しかし一方で、経済的な理由や個別商品の特徴といった理由で旧来の製品がいつまでも市場に残る場合があり、陳腐化した技術(レガシーシステム)に長期にわたり拘束されるという、供給者側にとってのデメリットを生むことがある。(例・NECのPC-9800シリーズ)
[編集] 例
[編集] 上位互換の例
- プレイステーション2はプレイステーション用のソフトウェアを、また、プレイステーション3は、いずれのソフトウェアも使用できる
- USB2.0ポートには、USB1.1対応の周辺機器も利用できる
- PowerPC(x86チップ)搭載Macintoshにおいてモトローラ680x0 CPU(PowerPC)を搭載していたMacintoshのアプリケーションが利用できる
- Mac OS XにおいてMac OS X以前のMac OSで動作していたアプリケーションが利用できる
- 携帯ゲーム機、ゲームボーイ(1989年発売開始)、ゲームボーイカラー(1998年発売開始)、ゲームボーイアドバンス(2001年発売開始)は、それぞれ後発の機種で先発の機種用のソフトウェアを使用できる
- 携帯ゲーム機のニンテンドーDS(2004年発売開始)は、ゲームボーイアドバンス用のソフトウェアを使用できる。

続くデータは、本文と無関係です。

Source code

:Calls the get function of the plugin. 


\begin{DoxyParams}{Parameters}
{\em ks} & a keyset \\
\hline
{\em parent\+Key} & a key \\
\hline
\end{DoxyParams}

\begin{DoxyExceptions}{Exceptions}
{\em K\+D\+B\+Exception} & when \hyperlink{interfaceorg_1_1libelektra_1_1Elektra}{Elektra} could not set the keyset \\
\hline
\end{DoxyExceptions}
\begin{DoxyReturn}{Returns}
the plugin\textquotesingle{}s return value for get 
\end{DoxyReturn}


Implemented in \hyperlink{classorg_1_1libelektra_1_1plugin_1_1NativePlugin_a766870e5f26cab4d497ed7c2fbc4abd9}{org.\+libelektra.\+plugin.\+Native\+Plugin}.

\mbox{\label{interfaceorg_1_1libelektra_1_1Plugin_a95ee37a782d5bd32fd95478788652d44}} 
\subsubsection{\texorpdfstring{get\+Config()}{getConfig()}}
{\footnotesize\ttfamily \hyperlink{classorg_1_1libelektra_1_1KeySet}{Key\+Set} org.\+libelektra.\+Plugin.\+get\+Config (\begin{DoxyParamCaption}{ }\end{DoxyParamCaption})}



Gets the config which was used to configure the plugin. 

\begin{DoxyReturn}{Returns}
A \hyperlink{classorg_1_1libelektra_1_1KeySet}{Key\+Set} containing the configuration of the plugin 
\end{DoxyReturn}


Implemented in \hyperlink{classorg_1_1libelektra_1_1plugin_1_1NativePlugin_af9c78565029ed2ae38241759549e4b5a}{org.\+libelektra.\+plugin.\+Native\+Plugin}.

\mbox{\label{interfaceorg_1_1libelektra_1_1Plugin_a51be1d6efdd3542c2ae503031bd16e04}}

- インテルのIA-32アーキテクチャCPU(80386~Pentium 4)は1978年に発売されたIntel 8086 CPU用の命令をほぼ互換性を持って実行可能である
- Microsoft Windows OSの上位互換性と、DOS資産を生かすための16Bit部分の問題
- スーパーディスクドライブは120MB/240MBのリムーバブルディスクドライブであるが、旧来の1.44MBのフロッピーディスクも読み書きできる
- デジタルコンパクトカセット(アナログ記録のコンパクトカセットを再生可能)
- VHSビデオのデジタル版であるD-VHSでは、従来のアナログ記録VHS(S-VHSおよびノーマルVHS)による記録・再生ができるが、D-VHS方式で記録されたテープは、従来のアナログ記録専用のVHSデッキでは再生できない。また、従来のアナログ記録であっても、S-VHS方式で記録されたテープは、ノーマルVHS専用のVHSデッキでは再生できない。(S-VHS簡易再生機能(SQPB)が搭載されたノーマルVHSデッキなら再生はできるが、S-VHS方式本来の高画質とはならない。)
- DVD(CDの上位規格にあたり、従来のディスクでも記録や再生が可能。)
- Blu-ray Disc (ブルーレイディスク)(CDおよびDVDの上位規格にあたり、従来のディスクでも記録や再生が可能。なお、ライバル規格として、「HD DVD」があり、現時点では、Blu-ray Discドライブとの互換性は実現していない。)
- HD DVD (CDおよびDVDの上位規格にあたり、Blu-ray Discドライブと同様、従来のディスクでも記録や再生が可能。なお、ライバル規格のBlu-ray Discドライブとは、現時点では互換性は実現していない。)
[編集] 上位互換性がなく成功しなかった例
- インテル iAPX32プロセッサ - 高機能CISCプロセッサ
- エルカセット
- PS/2(従来のPC/ATとのハード的な互換性が断ち切られた)
- ドリームキャスト(当時は1世代前のセガサターン用ソフトウェアの需要がまだあったにも関わらず使用できなかったため、発売台数が頭打ちになったとする説がある)。
- スーパーファミコン(ファミリーコンピュータとの公式の互換性が無いが、トライスターという周辺機器を使うことで解決できた。今ではトライスターは貴重である。)